Answer: It was requisite that the Mediator should be God, that he might sustain and keep the human nature from sinking under the infinite wrath of God, and the power of death; give worth and efficacy to his sufferings, obedience, and intercession; and to satisfy God’s justice, procure his favor, purchase a peculiar people, give his Spirit to them, conquer all their enemies, and bring them to everlasting salvation. 

WLC 38


----------



## brandonadams (Jun 18, 2020)

1) I do not believe that the roles of Adam and Christ as covenant heads were equal. Yes, when Adam fell, we fell in him. However, I don't see it taught in Scripture (explicitly or by necessary consequence) that if Adam had obeyed/passed probation, then all of his offspring would have inherited eternal life. I believe that they too would have had to obey perfectly. The reason that is not the case with us is because Christ bears our guilt as part of his federal headship. That is not something Adam did. That was not part of our covenantal relationship with him. We were not wed to Adam, wherein we shared all things. In short, their headships shared some common properties, but not all.

2) A mediator mediates between two parties, particularly parties at variance. I don't see Adam doing this.

Reactions: Like 2


----------



## Contra_Mundum (Jun 18, 2020)

I don't think the two terms are synonyms. To be a federal head might put one in position to be a mediator, but I would not want to assert that was integral to the position.

I do think Adam was both a covenant head, and a mediator in the covenant of works, and also later a typological or subordinate mediator in the covenant of grace (I say that by inference, because there is so little further said of his post-lapsarian acts).

He represented all men, and they sinned in him and fell with him in his first transgression. It appears undeniable to me that if one, then the other. If his disobedience could be (and was) imputed to his children; then his obedience could also be imputed to them, besides they would have been born "spiritual" in the 1Cor.15:46 sense, inasmuch as their parents would have been raised to that position from their first estate, their children then bearing their new nature. They certainly bear the parents' changed/deformed nature after the fall.

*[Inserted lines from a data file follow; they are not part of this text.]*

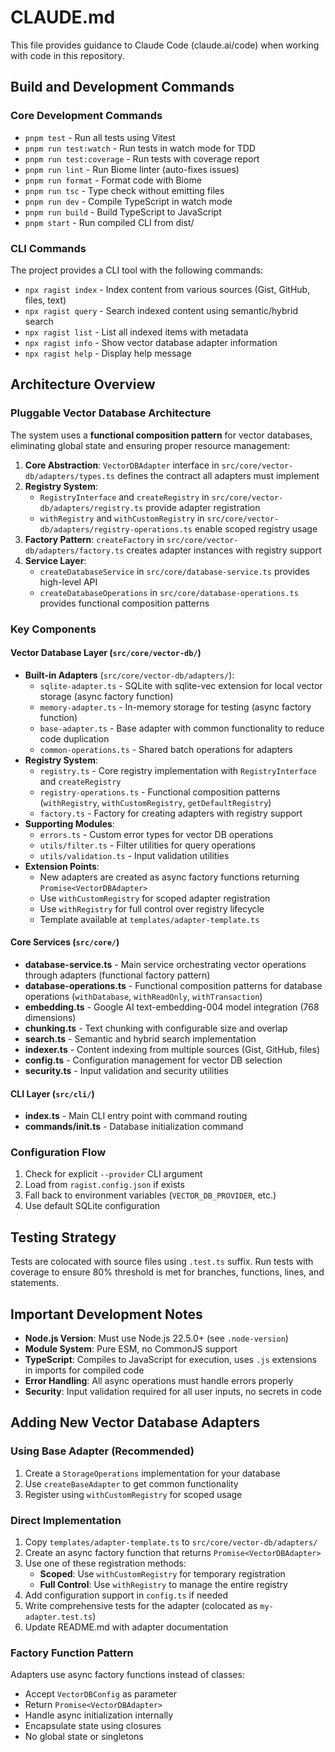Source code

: # CLAUDE.md

This file provides guidance to Claude Code (claude.ai/code) when working with code in this repository.

## Build and Development Commands

### Core Development Commands
- `pnpm test` - Run all tests using Vitest
- `pnpm run test:watch` - Run tests in watch mode for TDD
- `pnpm run test:coverage` - Run tests with coverage report
- `pnpm run lint` - Run Biome linter (auto-fixes issues)
- `pnpm run format` - Format code with Biome
- `pnpm run tsc` - Type check without emitting files
- `pnpm run dev` - Compile TypeScript in watch mode
- `pnpm run build` - Build TypeScript to JavaScript
- `pnpm start` - Run compiled CLI from dist/

### CLI Commands
The project provides a CLI tool with the following commands:
- `npx ragist index` - Index content from various sources (Gist, GitHub, files, text)
- `npx ragist query` - Search indexed content using semantic/hybrid search
- `npx ragist list` - List all indexed items with metadata
- `npx ragist info` - Show vector database adapter information
- `npx ragist help` - Display help message

## Architecture Overview

### Pluggable Vector Database Architecture
The system uses a **functional composition pattern** for vector databases, eliminating global state and ensuring proper resource management:

1. **Core Abstraction**: `VectorDBAdapter` interface in `src/core/vector-db/adapters/types.ts` defines the contract all adapters must implement
2. **Registry System**: 
   - `RegistryInterface` and `createRegistry` in `src/core/vector-db/adapters/registry.ts` provide adapter registration
   - `withRegistry` and `withCustomRegistry` in `src/core/vector-db/adapters/registry-operations.ts` enable scoped registry usage
3. **Factory Pattern**: `createFactory` in `src/core/vector-db/adapters/factory.ts` creates adapter instances with registry support
4. **Service Layer**: 
   - `createDatabaseService` in `src/core/database-service.ts` provides high-level API
   - `createDatabaseOperations` in `src/core/database-operations.ts` provides functional composition patterns

### Key Components

#### Vector Database Layer (`src/core/vector-db/`)
- **Built-in Adapters** (`src/core/vector-db/adapters/`):
  - `sqlite-adapter.ts` - SQLite with sqlite-vec extension for local vector storage (async factory function)
  - `memory-adapter.ts` - In-memory storage for testing (async factory function)
  - `base-adapter.ts` - Base adapter with common functionality to reduce code duplication
  - `common-operations.ts` - Shared batch operations for adapters
- **Registry System**:
  - `registry.ts` - Core registry implementation with `RegistryInterface` and `createRegistry`
  - `registry-operations.ts` - Functional composition patterns (`withRegistry`, `withCustomRegistry`, `getDefaultRegistry`)
  - `factory.ts` - Factory for creating adapters with registry support
- **Supporting Modules**:
  - `errors.ts` - Custom error types for vector DB operations
  - `utils/filter.ts` - Filter utilities for query operations
  - `utils/validation.ts` - Input validation utilities
- **Extension Points**:
  - New adapters are created as async factory functions returning `Promise<VectorDBAdapter>`
  - Use `withCustomRegistry` for scoped adapter registration
  - Use `withRegistry` for full control over registry lifecycle
  - Template available at `templates/adapter-template.ts`

#### Core Services (`src/core/`)
- **database-service.ts** - Main service orchestrating vector operations through adapters (functional factory pattern)
- **database-operations.ts** - Functional composition patterns for database operations (`withDatabase`, `withReadOnly`, `withTransaction`)
- **embedding.ts** - Google AI text-embedding-004 model integration (768 dimensions)
- **chunking.ts** - Text chunking with configurable size and overlap
- **search.ts** - Semantic and hybrid search implementation
- **indexer.ts** - Content indexing from multiple sources (Gist, GitHub, files)
- **config.ts** - Configuration management for vector DB selection
- **security.ts** - Input validation and security utilities

#### CLI Layer (`src/cli/`)
- **index.ts** - Main CLI entry point with command routing
- **commands/init.ts** - Database initialization command

### Configuration Flow
1. Check for explicit `--provider` CLI argument
2. Load from `ragist.config.json` if exists
3. Fall back to environment variables (`VECTOR_DB_PROVIDER`, etc.)
4. Use default SQLite configuration

## Testing Strategy

Tests are colocated with source files using `.test.ts` suffix. Run tests with coverage to ensure 80% threshold is met for branches, functions, lines, and statements.

## Important Development Notes

- **Node.js Version**: Must use Node.js 22.5.0+ (see `.node-version`)
- **Module System**: Pure ESM, no CommonJS support
- **TypeScript**: Compiles to JavaScript for execution, uses `.js` extensions in imports for compiled code
- **Error Handling**: All async operations must handle errors properly
- **Security**: Input validation required for all user inputs, no secrets in code

## Adding New Vector Database Adapters

### Using Base Adapter (Recommended)
1. Create a `StorageOperations` implementation for your database
2. Use `createBaseAdapter` to get common functionality
3. Register using `withCustomRegistry` for scoped usage

### Direct Implementation
1. Copy `templates/adapter-template.ts` to `src/core/vector-db/adapters/`
2. Create an async factory function that returns `Promise<VectorDBAdapter>`
3. Use one of these registration methods:
   - **Scoped**: Use `withCustomRegistry` for temporary registration
   - **Full Control**: Use `withRegistry` to manage the entire registry
4. Add configuration support in `config.ts` if needed
5. Write comprehensive tests for the adapter (colocated as `my-adapter.test.ts`)
6. Update README.md with adapter documentation

### Factory Function Pattern
Adapters use async factory functions instead of classes:
- Accept `VectorDBConfig` as parameter
- Return `Promise<VectorDBAdapter>`
- Handle async initialization internally
- Encapsulate state using closures
- No global state or singletons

Adam mediated the word of God to his wife, even before the fall. Thus, he functioned in the role of prophet to her. It is reasonable to infer that he also had principal dominion, as Adam was formed first, then Eve, 1Tim.2:13, so her king. His priesthood (on her behalf) is entailed by the other two functions; and is further confirmed by abundant temple-imagery/language that permeates the original creation story.

Mediation is not purely a requirement of reconciliation; it is also needful when overcoming difference in position/status; there is a utilitarian factor for the sake of communication. Sure, God could if he wanted speak to everyone at once or individually, letting everyone know immediately and ideally what his will was. However, he clearly did not do that, even from the beginning. He built-in the need for some kind of mediation.

Reactions: Like 1


----------



## Ben Zartman (Jun 18, 2020)

Will Christ continue to be our mediator in glory, when we are in God's, er, immediate presence? Surely He will still be our head, but does His mediatorial office cease?


----------



## Contra_Mundum (Jun 18, 2020)

He is THE Mediator. God comes to us, he brings us to himself, IN the Lord Jesus Christ. We have no other (or unmediated) experience of the ultimate Holiness beside Him. No being could endure such consuming fire, no matter its purity. Even the angels only get so close, and they cover themselves.

Reactions: Like 1


----------